[Opening Information supplied section]
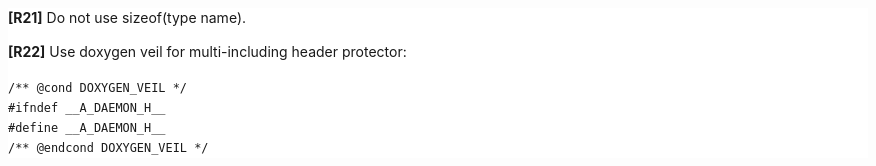 **[R21]** Do not use sizeof(type name).

**[R22]** Use doxygen veil for multi-including header protector:

```
/** @cond DOXYGEN_VEIL */
#ifndef __A_DAEMON_H__
#define __A_DAEMON_H__
/** @endcond DOXYGEN_VEIL */
```
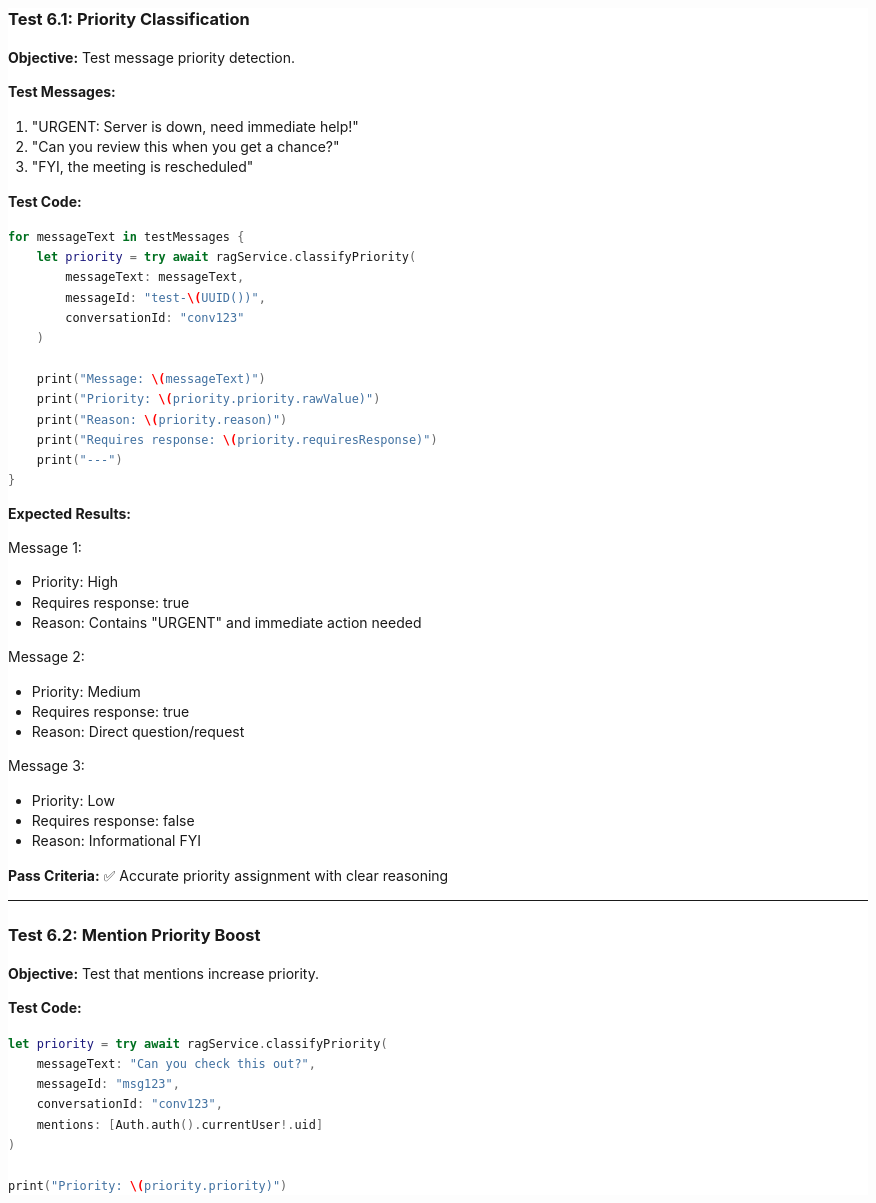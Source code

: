 ### Test 6.1: Priority Classification

**Objective:** Test message priority detection.

**Test Messages:**
1. "URGENT: Server is down, need immediate help!"
2. "Can you review this when you get a chance?"
3. "FYI, the meeting is rescheduled"

**Test Code:**
```swift
for messageText in testMessages {
    let priority = try await ragService.classifyPriority(
        messageText: messageText,
        messageId: "test-\(UUID())",
        conversationId: "conv123"
    )
    
    print("Message: \(messageText)")
    print("Priority: \(priority.priority.rawValue)")
    print("Reason: \(priority.reason)")
    print("Requires response: \(priority.requiresResponse)")
    print("---")
}
```

**Expected Results:**

Message 1:
- Priority: High
- Requires response: true
- Reason: Contains "URGENT" and immediate action needed

Message 2:
- Priority: Medium
- Requires response: true
- Reason: Direct question/request

Message 3:
- Priority: Low
- Requires response: false
- Reason: Informational FYI

**Pass Criteria:** ✅ Accurate priority assignment with clear reasoning

---

### Test 6.2: Mention Priority Boost

**Objective:** Test that mentions increase priority.

**Test Code:**
```swift
let priority = try await ragService.classifyPriority(
    messageText: "Can you check this out?",
    messageId: "msg123",
    conversationId: "conv123",
    mentions: [Auth.auth().currentUser!.uid]
)

print("Priority: \(priority.priority)")
```
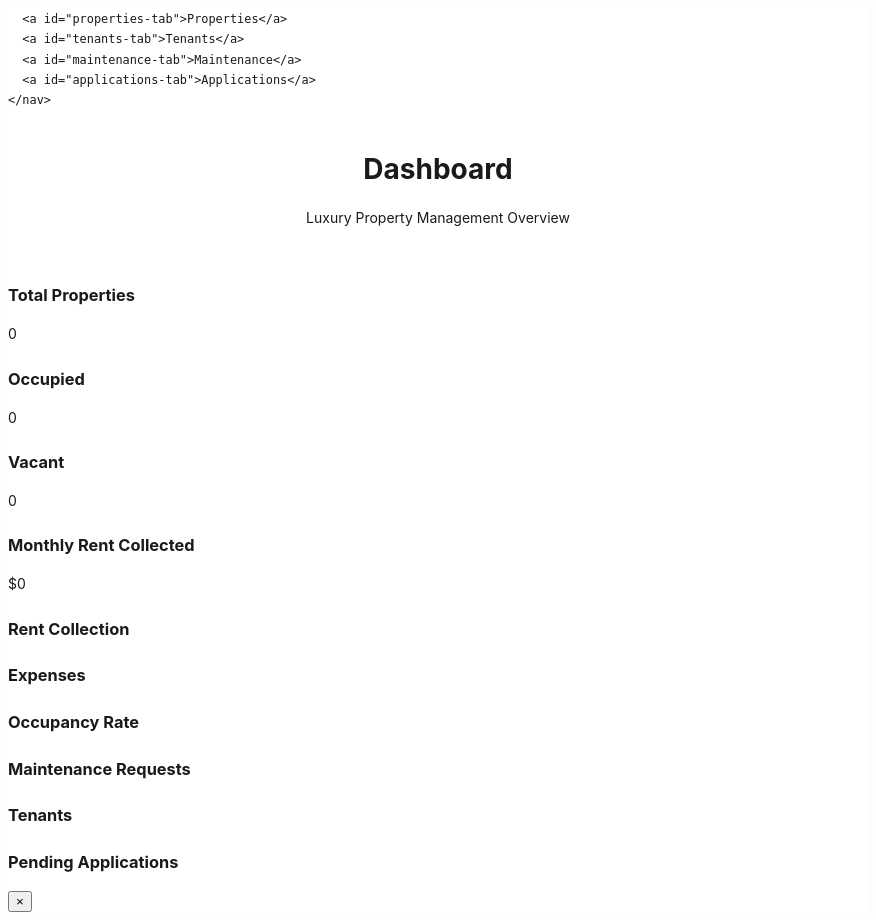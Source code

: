       <a id="properties-tab">Properties</a>
      <a id="tenants-tab">Tenants</a>
      <a id="maintenance-tab">Maintenance</a>
      <a id="applications-tab">Applications</a>
    </nav>
  </aside>
  <main class="main">
    <header class="header">
      <h1>Dashboard</h1>
      <p>Luxury Property Management Overview</p>
    </header>
    <section class="kpis">
      <div id="total-properties" class="card glass"> <h3>Total Properties</h3> <p class="value">0</p> </div>
      <div id="occupied-properties" class="card glass"> <h3>Occupied</h3> <p class="value">0</p> </div>
      <div id="vacant-properties" class="card glass"> <h3>Vacant</h3> <p class="value">0</p> </div>
      <div id="monthly-rent" class="card glass"> <h3>Monthly Rent Collected</h3> <p class="value">$0</p> </div>
    </section>
    <section class="charts">
      <div class="chart-card glass"> <h3>Rent Collection</h3> <canvas id="rentChart"></canvas> </div>
      <div class="chart-card glass"> <h3>Expenses</h3> <canvas id="expenseChart"></canvas> </div>
      <div class="chart-card glass"> <h3>Occupancy Rate</h3> <canvas id="occupancyChart"></canvas> </div>
    </section>
    <section class="lists">
      <div id="maintenance-list" class="card glass"> <h3>Maintenance Requests</h3> <ul id="maintenance-items"></ul> </div>
      <div id="tenant-list" class="card glass"> <h3>Tenants</h3> <ul id="tenant-items"></ul> </div>
      <div id="applications-list" class="card glass"> <h3>Pending Applications</h3> <ul id="application-items"></ul> </div>
    </section>
  </main>
</div>

<div id="modal-overlay" class="modal-overlay hidden">
  <div class="modal glass">
    <button class="close-modal">&times;</button>
    <div id="modal-content"></div>
  </div>
</div>

<script>
// Sample data
const properties = [
  {name: "Property 1", status: "Occupied", rent: 1500},
  {name: "Property 2", status: "Vacant", rent: 1200},
  {name: "Property 3", status: "Occupied", rent: 1800}
];
const tenants = [
  {name: "John Doe", property: "Property 1"},
  {name: "Jane Smith", property: "Property 3"}
];
const maintenanceRequests = [
  {title: "Leaky Faucet", property: "Property 1", status: "Pending"},
  {title: "Broken Heater", property: "Property 3", status: "In Progress"}
];
const applications = [
  {name: "Alice Brown", property: "Property 2", status: "Pending"}
];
[Closing Information supplied section]
* _Problem description_
Give the listing again, exactly as it appears, but without its images.

* _Answer to the exercise_
 **[R21]** Do not use sizeof(type name).

**[R22]** Use doxygen veil for multi-including header protector:

```
/** @cond DOXYGEN_VEIL */
#ifndef __A_DAEMON_H__
#define __A_DAEMON_H__
/** @endcond DOXYGEN_VEIL */
```
Source code

: ### Test 6.1: Priority Classification

**Objective:** Test message priority detection.

**Test Messages:**
1. "URGENT: Server is down, need immediate help!"
2. "Can you review this when you get a chance?"
3. "FYI, the meeting is rescheduled"

**Test Code:**
```swift
for messageText in testMessages {
    let priority = try await ragService.classifyPriority(
        messageText: messageText,
        messageId: "test-\(UUID())",
        conversationId: "conv123"
    )
    
    print("Message: \(messageText)")
    print("Priority: \(priority.priority.rawValue)")
    print("Reason: \(priority.reason)")
    print("Requires response: \(priority.requiresResponse)")
    print("---")
}
```

**Expected Results:**

Message 1:
- Priority: High
- Requires response: true
- Reason: Contains "URGENT" and immediate action needed

Message 2:
- Priority: Medium
- Requires response: true
- Reason: Direct question/request

Message 3:
- Priority: Low
- Requires response: false
- Reason: Informational FYI

**Pass Criteria:** ✅ Accurate priority assignment with clear reasoning

---

### Test 6.2: Mention Priority Boost

**Objective:** Test that mentions increase priority.

**Test Code:**
```swift
let priority = try await ragService.classifyPriority(
    messageText: "Can you check this out?",
    messageId: "msg123",
    conversationId: "conv123",
    mentions: [Auth.auth().currentUser!.uid]
)

print("Priority: \(priority.priority)")
```
Source code

:       <a id="properties-tab">Properties</a>
      <a id="tenants-tab">Tenants</a>
      <a id="maintenance-tab">Maintenance</a>
      <a id="applications-tab">Applications</a>
    </nav>
  </aside>
  <main class="main">
    <header class="header">
      <h1>Dashboard</h1>
      <p>Luxury Property Management Overview</p>
    </header>
    <section class="kpis">
      <div id="total-properties" class="card glass"> <h3>Total Properties</h3> <p class="value">0</p> </div>
      <div id="occupied-properties" class="card glass"> <h3>Occupied</h3> <p class="value">0</p> </div>
      <div id="vacant-properties" class="card glass"> <h3>Vacant</h3> <p class="value">0</p> </div>
      <div id="monthly-rent" class="card glass"> <h3>Monthly Rent Collected</h3> <p class="value">$0</p> </div>
    </section>
    <section class="charts">
      <div class="chart-card glass"> <h3>Rent Collection</h3> <canvas id="rentChart"></canvas> </div>
      <div class="chart-card glass"> <h3>Expenses</h3> <canvas id="expenseChart"></canvas> </div>
      <div class="chart-card glass"> <h3>Occupancy Rate</h3> <canvas id="occupancyChart"></canvas> </div>
    </section>
    <section class="lists">
      <div id="maintenance-list" class="card glass"> <h3>Maintenance Requests</h3> <ul id="maintenance-items"></ul> </div>
      <div id="tenant-list" class="card glass"> <h3>Tenants</h3> <ul id="tenant-items"></ul> </div>
      <div id="applications-list" class="card glass"> <h3>Pending Applications</h3> <ul id="application-items"></ul> </div>
    </section>
  </main>
</div>

<div id="modal-overlay" class="modal-overlay hidden">
  <div class="modal glass">
    <button class="close-modal">&times;</button>
    <div id="modal-content"></div>
  </div>
</div>

<script>
// Sample data
const properties = [
  {name: "Property 1", status: "Occupied", rent: 1500},
  {name: "Property 2", status: "Vacant", rent: 1200},
  {name: "Property 3", status: "Occupied", rent: 1800}
];
const tenants = [
  {name: "John Doe", property: "Property 1"},
  {name: "Jane Smith", property: "Property 3"}
];
const maintenanceRequests = [
  {title: "Leaky Faucet", property: "Property 1", status: "Pending"},
  {title: "Broken Heater", property: "Property 3", status: "In Progress"}
];
const applications = [
  {name: "Alice Brown", property: "Property 2", status: "Pending"}
];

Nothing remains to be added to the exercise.